3- R. Abreu, P. Zoeteweij, and A. J. Van Gemund, "An evaluation of similarity coefficients for software fault localization," in 2006 12th Pacific Rim International Symposium on Dependable Computing (PRDC'06), 2006: IEEE, pp. 39-46.
4- M. R. Anderberg, Cluster analysis for applications: probability and mathematical statistics: a series of monographs and textbooks. Academic press, 2014.
5- A. M. Andrés and P. F. Marzo, "Delta: A new measure of agreement between two raters," British journal of mathematical and statistical psychology, vol. 57, no. 1, pp. 1-19, 2004.
6- C. Baroni-Urbani and M. W. Buser, "Similarity of binary data," Systematic Zoology, vol. 25, no. 3, pp. 251-259, 1976.
7- V. Batagelj and M. Bren, "Comparing resemblance measures," Journal of classification, vol. 12, no. 1, pp. 73-90, 1995.
8- F. B. Baulieu, "A classification of presence/absence based dissimilarity coefficients," Journal of Classification, vol. 6, no. 1, pp. 233-246, 1989.
9- F. B. Baulieu, "Two variant axiom systems for presence/absence based dissimilarity coefficients," Journal of Classification, vol. 14, no. 1, pp. 0159-0170, 1997.
10- R. Benini, Principii di demografia. Barbera, 1901.

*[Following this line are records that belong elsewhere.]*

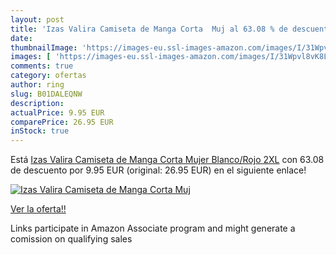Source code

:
 ```yaml
---
layout: post
title: 'Izas Valira Camiseta de Manga Corta  Muj al 63.08 % de descuento'
date: 
thumbnailImage: 'https://images-eu.ssl-images-amazon.com/images/I/31Wpvl8vK8L._SL200_.jpg'
images: [ 'https://images-eu.ssl-images-amazon.com/images/I/31Wpvl8vK8L._SL200_.jpg' ]
comments: true
category: ofertas
author: ring
slug: B01DALEQNW
description:
actualPrice: 9.95 EUR
comparePrice: 26.95 EUR
inStock: true
---
```


Está [Izas Valira Camiseta de Manga Corta  Mujer  Blanco/Rojo  2XL](https://www.amazon.es/dp/B01DALEQNW/?tag=tolees-21) con 63.08 de descuento por 9.95 EUR (original: 26.95 EUR) en el siguiente enlace!

[![Izas Valira Camiseta de Manga Corta  Muj](https://images-eu.ssl-images-amazon.com/images/I/31Wpvl8vK8L._SL200_.jpg)](https://www.amazon.es/dp/B01DALEQNW/?tag=tolees-21)

[Ver la oferta!!](https://www.amazon.es/dp/B01DALEQNW/?tag=tolees-21)

Links participate in Amazon Associate program and might generate a comission on qualifying sales


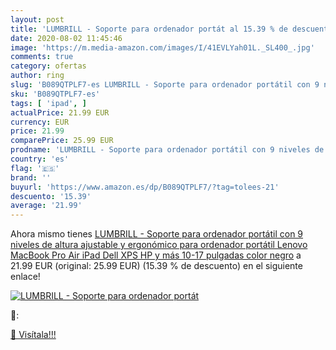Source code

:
 ```yaml
---
layout: post
title: 'LUMBRILL - Soporte para ordenador portát al 15.39 % de descuento'
date: 2020-08-02 11:45:46
image: 'https://m.media-amazon.com/images/I/41EVLYah01L._SL400_.jpg'
comments: true
category: ofertas
author: ring
slug: 'B089QTPLF7-es LUMBRILL - Soporte para ordenador portátil con 9 niveles...'
sku: 'B089QTPLF7-es'
tags: [ 'ipad', ]
actualPrice: 21.99 EUR
currency: EUR
price: 21.99
comparePrice: 25.99 EUR
prodname: 'LUMBRILL - Soporte para ordenador portátil con 9 niveles de altura ajustable y ergonómico para ordenador portátil Lenovo  MacBook Pro Air  iPad  Dell XPS  HP y más 10-17 pulgadas  color negro'
country: 'es'
flag: '🇪🇸'
brand: ''
buyurl: 'https://www.amazon.es/dp/B089QTPLF7/?tag=tolees-21'
descuento: '15.39'
average: '21.99'
---
```


Ahora mismo tienes [LUMBRILL - Soporte para ordenador portátil con 9 niveles de altura ajustable y ergonómico para ordenador portátil Lenovo  MacBook Pro Air  iPad  Dell XPS  HP y más 10-17 pulgadas  color negro](https://www.amazon.es/dp/B089QTPLF7/?tag=tolees-21) a 21.99 EUR (original: 25.99 EUR) (15.39 %  de descuento) en el siguiente enlace!

[![LUMBRILL - Soporte para ordenador portát](https://m.media-amazon.com/images/I/41EVLYah01L._SL400_.jpg)](https://www.amazon.es/dp/B089QTPLF7/?tag=tolees-21)

🔎:


[🛒 Visítala!!!](https://www.amazon.es/dp/B089QTPLF7/?tag=tolees-21)
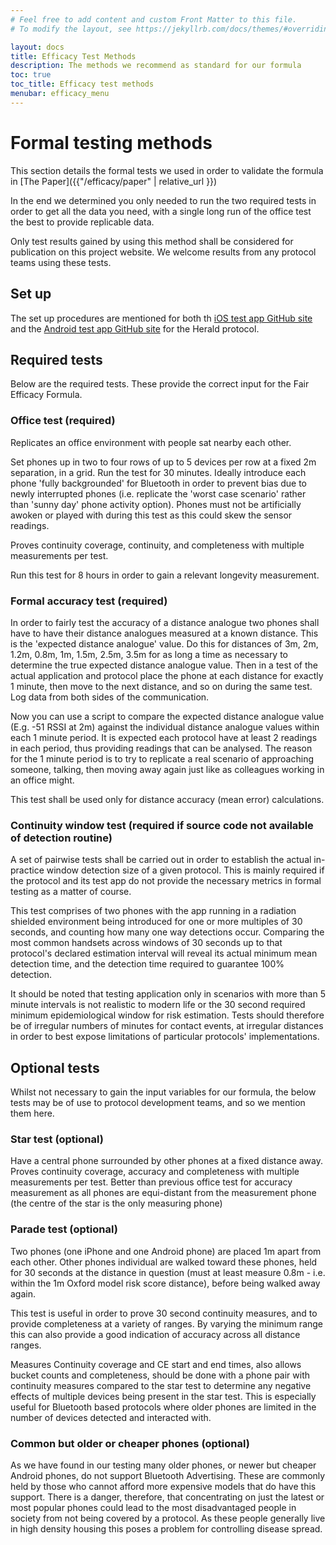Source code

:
 ```yaml
---
# Feel free to add content and custom Front Matter to this file.
# To modify the layout, see https://jekyllrb.com/docs/themes/#overriding-theme-defaults

layout: docs
title: Efficacy Test Methods
description: The methods we recommend as standard for our formula
toc: true
toc_title: Efficacy test methods
menubar: efficacy_menu
---
```


# Formal testing methods

This section details the formal tests we used in order to validate the formula in
[The Paper]({{"/efficacy/paper" | relative_url }})

In the end we determined you only needed to run the two required tests in order
to get all the data you need, with a single long run of the office test the best
to provide replicable data.

Only test results gained by using this method shall be considered for publication on
this project website. We welcome results from any protocol teams using these tests.

## Set up

The set up procedures are mentioned for both th [iOS test app GitHub site](https://github.com/vmware/herald-for-ios) and the [Android test app GitHub site](https://github.com/vmware/herald-for-android) for the Herald protocol.

## Required tests

Below are the required tests. These provide the correct input for the Fair Efficacy Formula.

### Office test (required)

Replicates an office environment with people sat nearby each other.

Set phones up in two to four rows of up to 5 devices per row at a fixed 2m separation, in a grid. Run the test for 30 minutes. Ideally introduce each phone 'fully backgrounded' for Bluetooth in order to prevent bias due to newly interrupted phones (i.e. replicate the 'worst case scenario' rather than 'sunny day' phone activity option). Phones must not be artificially awoken or played with during this test as this could skew the sensor readings.

Proves continuity coverage, continuity, and completeness with multiple measurements per test. 

Run this test for 8 hours in order to gain a relevant longevity measurement.

### Formal accuracy test (required)

In order to fairly test the accuracy of a distance analogue two phones shall have to have their distance analogues measured at a known distance. This is the 'expected distance analogue' value. Do this for distances of 3m, 2m, 1.2m, 0.8m, 1m, 1.5m, 2.5m, 3.5m for as long a time as necessary to determine the true expected distance analogue value. Then in a test of the actual application and protocol place the phone at each distance for exactly 1 minute, then move to the next distance, and so on during the same test. Log data from both sides of the communication.

Now you can use a script to compare the expected distance analogue value (E.g. -51 RSSI at 2m) against the individual distance analogue values within each 1 minute period. It is expected each protocol have at least 2 readings in each period, thus providing readings that can be analysed. The reason for the 1 minute period is to try to replicate a real scenario of approaching someone, talking, then moving away again just like as colleagues working in an office might.

This test shall be used only for distance accuracy (mean error) calculations.

### Continuity window test (required if source code not available of detection routine)

A set of pairwise tests shall be carried out in order to establish the actual in-practice window detection size of a given protocol. This is mainly required if the protocol and its test app do not provide the necessary metrics in formal testing as a matter of course. 

This test comprises of two phones with the app running in a radiation shielded environment being introduced for one or more multiples of 30 seconds, and counting how many one way detections occur. Comparing the most common handsets across windows of 30 seconds up to that protocol's declared estimation interval will reveal its actual minimum mean detection time, and the detection time required to guarantee 100% detection.

It should be noted that testing application only in scenarios with more than 5 minute intervals is not realistic to modern life or the 30 second required minimum epidemiological window for risk estimation. Tests should therefore be of irregular numbers of minutes for contact events, at irregular distances in order to best expose limitations of particular protocols' implementations.


## Optional tests

Whilst not necessary to gain the input variables for our formula, the below tests may be of
use to protocol development teams, and so we mention them here.

### Star test (optional)

Have a central phone surrounded by other phones at a fixed distance away. Proves continuity coverage, accuracy and completeness with multiple measurements per test. Better than previous office test for accuracy measurement as all phones are equi-distant from the measurement phone (the centre of the star is the only measuring phone)

### Parade test (optional)

Two phones (one iPhone and one Android phone) are placed 1m apart from each other. Other phones individual are walked toward these phones, held for 30 seconds at the distance in question (must at least measure 0.8m - i.e. within the 1m Oxford model risk score distance), before being walked away again.

This test is useful in order to prove 30 second continuity measures, and to provide completeness at a variety of ranges. By varying the minimum range this can also provide a good indication of accuracy across all distance ranges.

Measures Continuity coverage and CE start and end times, also allows bucket counts and completeness, should be done with a phone pair with continuity measures compared to the star test to determine any negative effects of multiple devices being present in the star test. This is especially useful for Bluetooth based protocols where older phones are limited in the number of devices detected and interacted with.

### Common but older or cheaper phones (optional)

As we have found in our testing many older phones, or newer but cheaper Android phones, do not support Bluetooth Advertising.
These are commonly held by those who cannot afford more expensive models that do have this support. There is a danger, therefore,
that concentrating on just the latest or most popular phones could lead to the most disadvantaged people in society from
not being covered by a protocol. As these people generally live in high density housing this poses a problem for
controlling disease spread.
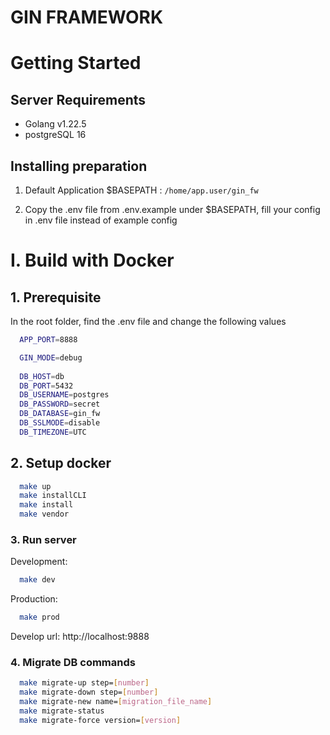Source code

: # GIN FRAMEWORK

# Getting Started

## Server Requirements

- Golang v1.22.5
- postgreSQL 16

## Installing preparation

1. Default Application $BASEPATH : `/home/app.user/gin_fw`

2. Copy the .env file from .env.example under $BASEPATH, fill your config in .env file instead of example config

# I. Build with Docker

## 1. Prerequisite

In the root folder, find the .env file and change the following values

```bash
  APP_PORT=8888

  GIN_MODE=debug
    
  DB_HOST=db
  DB_PORT=5432
  DB_USERNAME=postgres
  DB_PASSWORD=secret
  DB_DATABASE=gin_fw
  DB_SSLMODE=disable
  DB_TIMEZONE=UTC
```

## 2. Setup docker


```bash
  make up
  make installCLI
  make install
  make vendor
```

### 3. Run server

Development:
```bash
  make dev
```

Production:
```bash
  make prod
```

Develop url: http://localhost:9888

### 4. Migrate DB commands
```bash
  make migrate-up step=[number]
  make migrate-down step=[number]
  make migrate-new name=[migration_file_name]
  make migrate-status
  make migrate-force version=[version]
```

11- G. N. Lance and W. T. Williams, "Computer programs for hierarchical polythetic classification (“similarity analyses”)," The Computer Journal, vol. 9, no. 1, pp. 60-64, 1966.

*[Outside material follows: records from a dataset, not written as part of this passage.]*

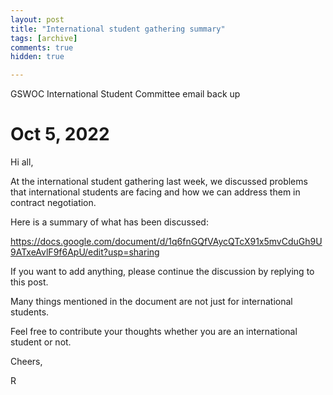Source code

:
 ```yaml
---
layout: post
title: "International student gathering summary"
tags: [archive]
comments: true
hidden: true

---
```

GSWOC International Student Committee email back up
# Oct 5, 2022
Hi all,

At the international student gathering last week, we discussed problems that international students are facing and how we can address them in contract negotiation.

Here is a summary of what has been discussed:

https://docs.google.com/document/d/1q6fnGQfVAycQTcX91x5mvCduGh9U9ATxeAvlF9f6ApU/edit?usp=sharing

If you want to add anything, please continue the discussion by replying to this post.

Many things mentioned in the document are not just for international students. 

Feel free to contribute your thoughts whether you are an international student or not.

Cheers,

R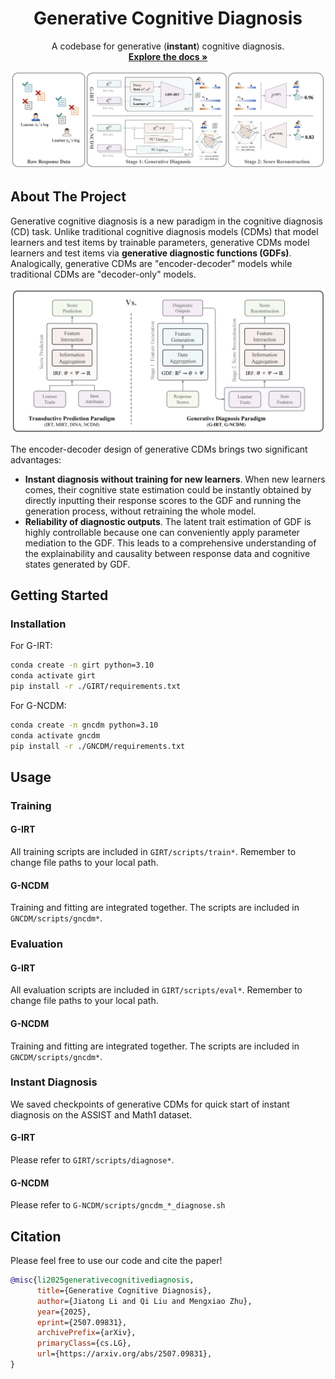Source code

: 
<div align="center">
  <h1 align="center">Generative Cognitive Diagnosis</h3>

  <p align="center">
    A codebase for generative (<strong>instant</strong>) cognitive diagnosis.
    <br />
    <a href="https://github.com/CSLiJT/Generative-CD"><strong>Explore the docs »</strong></a>
    <br />
  </p>
</div>

![](figures/gcd-overview.png)

## About The Project

Generative cognitive diagnosis is a new paradigm in the cognitive diagnosis (CD) task. Unlike traditional cognitive diagnosis models (CDMs) that model learners and test items by trainable parameters, generative CDMs model learners and test items via **generative diagnostic functions (GDFs)**. Analogically, generative CDMs are "encoder-decoder" models while traditional CDMs are "decoder-only" models. 

![](figures/gcd-comparison.png)

The encoder-decoder design of generative CDMs brings two significant advantages:
- **Instant diagnosis without training for new learners**. When new learners comes, their cognitive state estimation could be instantly obtained by directly inputting their response scores to the GDF and running the generation process, without retraining the whole model.
- **Reliability of diagnostic outputs**. The latent trait estimation of GDF is highly controllable because one can conveniently apply parameter mediation to the GDF. This leads to a comprehensive understanding of the explainability and causality between response data and cognitive states generated by GDF.


## Getting Started

### Installation
For G-IRT:
```bash
conda create -n girt python=3.10
conda activate girt
pip install -r ./GIRT/requirements.txt
```

For G-NCDM:
```bash
conda create -n gncdm python=3.10
conda activate gncdm
pip install -r ./GNCDM/requirements.txt
```

## Usage
### Training
#### G-IRT
All training scripts are included in `GIRT/scripts/train*`. Remember to change file paths to your local path.

#### G-NCDM
Training and fitting are integrated together. The scripts are included in `GNCDM/scripts/gncdm*`.

### Evaluation
#### G-IRT
All evaluation scripts are included in `GIRT/scripts/eval*`. Remember to change file paths to your local path.

#### G-NCDM
Training and fitting are integrated together. The scripts are included in `GNCDM/scripts/gncdm*`.

### Instant Diagnosis
We saved checkpoints of generative CDMs for quick start of instant diagnosis on the ASSIST and Math1 dataset.
#### G-IRT
Please refer to `GIRT/scripts/diagnose*`.

#### G-NCDM
Please refer to `G-NCDM/scripts/gncdm_*_diagnose.sh`


## Citation

Please feel free to use our code and cite the paper!

```bibtex
@misc{li2025generativecognitivediagnosis,
      title={Generative Cognitive Diagnosis}, 
      author={Jiatong Li and Qi Liu and Mengxiao Zhu},
      year={2025},
      eprint={2507.09831},
      archivePrefix={arXiv},
      primaryClass={cs.LG},
      url={https://arxiv.org/abs/2507.09831}, 
}
```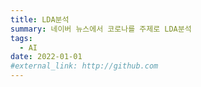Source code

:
 ```yaml
---
title: LDA분석
summary: 네이버 뉴스에서 코로나를 주제로 LDA분석
tags:
  - AI
date: 2022-01-01
#external_link: http://github.com
---
```

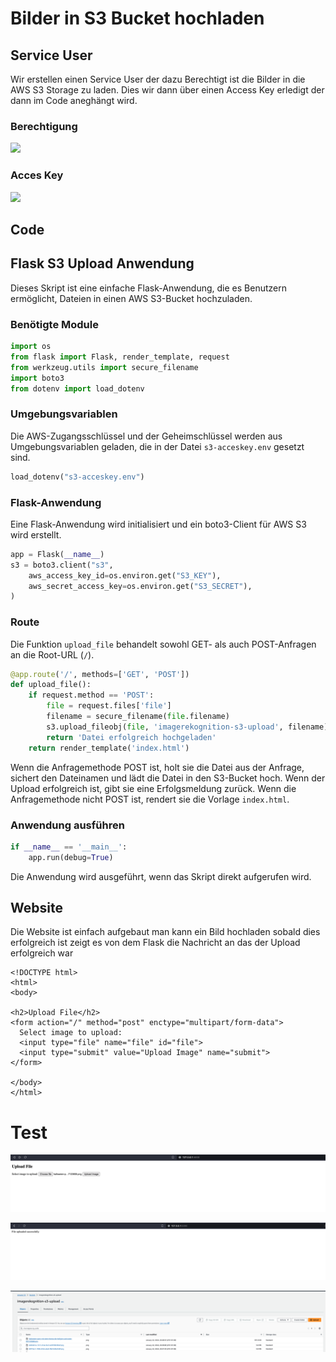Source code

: # Bilder in S3 Bucket hochladen


## Service User
Wir erstellen einen Service User der dazu Berechtigt ist die Bilder in die AWS S3 Storage zu laden.  Dies wir dann über einen Access Key erledigt der dann im Code aneghängt wird.
### Berechtigung

![](attachments/Pasted%20image%2020240117154044.png)

### Acces Key
![](attachments/Pasted%20image%2020240117154421.png)


## Code

## Flask S3 Upload Anwendung

Dieses Skript ist eine einfache Flask-Anwendung, die es Benutzern ermöglicht, Dateien in einen AWS S3-Bucket hochzuladen. 
### Benötigte Module
```python
import os
from flask import Flask, render_template, request
from werkzeug.utils import secure_filename
import boto3
from dotenv import load_dotenv
```

### Umgebungsvariablen

Die AWS-Zugangsschlüssel und der Geheimschlüssel werden aus Umgebungsvariablen geladen, die in der Datei `s3-acceskey.env` gesetzt sind.

```python
load_dotenv("s3-acceskey.env")
```

### Flask-Anwendung

Eine Flask-Anwendung wird initialisiert und ein boto3-Client für AWS S3 wird erstellt.

```python
app = Flask(__name__)
s3 = boto3.client("s3",
    aws_access_key_id=os.environ.get("S3_KEY"),  
    aws_secret_access_key=os.environ.get("S3_SECRET"),  
)
```

### Route

Die Funktion `upload_file` behandelt sowohl GET- als auch POST-Anfragen an die Root-URL (`/`). 

```python
@app.route('/', methods=['GET', 'POST'])
def upload_file():
    if request.method == 'POST':
        file = request.files['file']
        filename = secure_filename(file.filename)
        s3.upload_fileobj(file, 'imagerekognition-s3-upload', filename)
        return 'Datei erfolgreich hochgeladen'
    return render_template('index.html')
```

Wenn die Anfragemethode POST ist, holt sie die Datei aus der Anfrage, sichert den Dateinamen und lädt die Datei in den S3-Bucket hoch. Wenn der Upload erfolgreich ist, gibt sie eine Erfolgsmeldung zurück. Wenn die Anfragemethode nicht POST ist, rendert sie die Vorlage `index.html`.

### Anwendung ausführen

```python
if __name__ == '__main__':
    app.run(debug=True)
```

Die Anwendung wird ausgeführt, wenn das Skript direkt aufgerufen wird.

## Website

Die Website ist einfach aufgebaut man kann ein Bild hochladen sobald dies erfolgreich ist zeigt es von dem Flask die Nachricht an das der Upload erfolgreich war
```
<!DOCTYPE html>  
<html>  
<body>  
  
<h2>Upload File</h2>  
<form action="/" method="post" enctype="multipart/form-data">  
  Select image to upload:  
  <input type="file" name="file" id="file">  
  <input type="submit" value="Upload Image" name="submit">  
</form>  
  
</body>  
</html>
```



# Test


![](attachments/Pasted%20image%2020240122204847.png)


![](attachments/Pasted%20image%2020240122204909.png)

![](attachments/Pasted%20image%2020240122204945.png)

12- G. N. Lance and W. T. Williams, "Mixed-Data Classificatory Programs I - Agglomerative Systems," Australian Computer Journal, vol. 1, no. 1, pp. 15-20, 1967.
13- P. W. Clement, "A formula for computing inter-observer agreement," Psychological Reports, vol. 39, no. 1, pp. 257-258, 1976.
14- V. Consonni and R. Todeschini, "New similarity coefficients for binary data," Match-Communications in Mathematical and Computer Chemistry, vol. 68, no. 2, p. 581, 2012.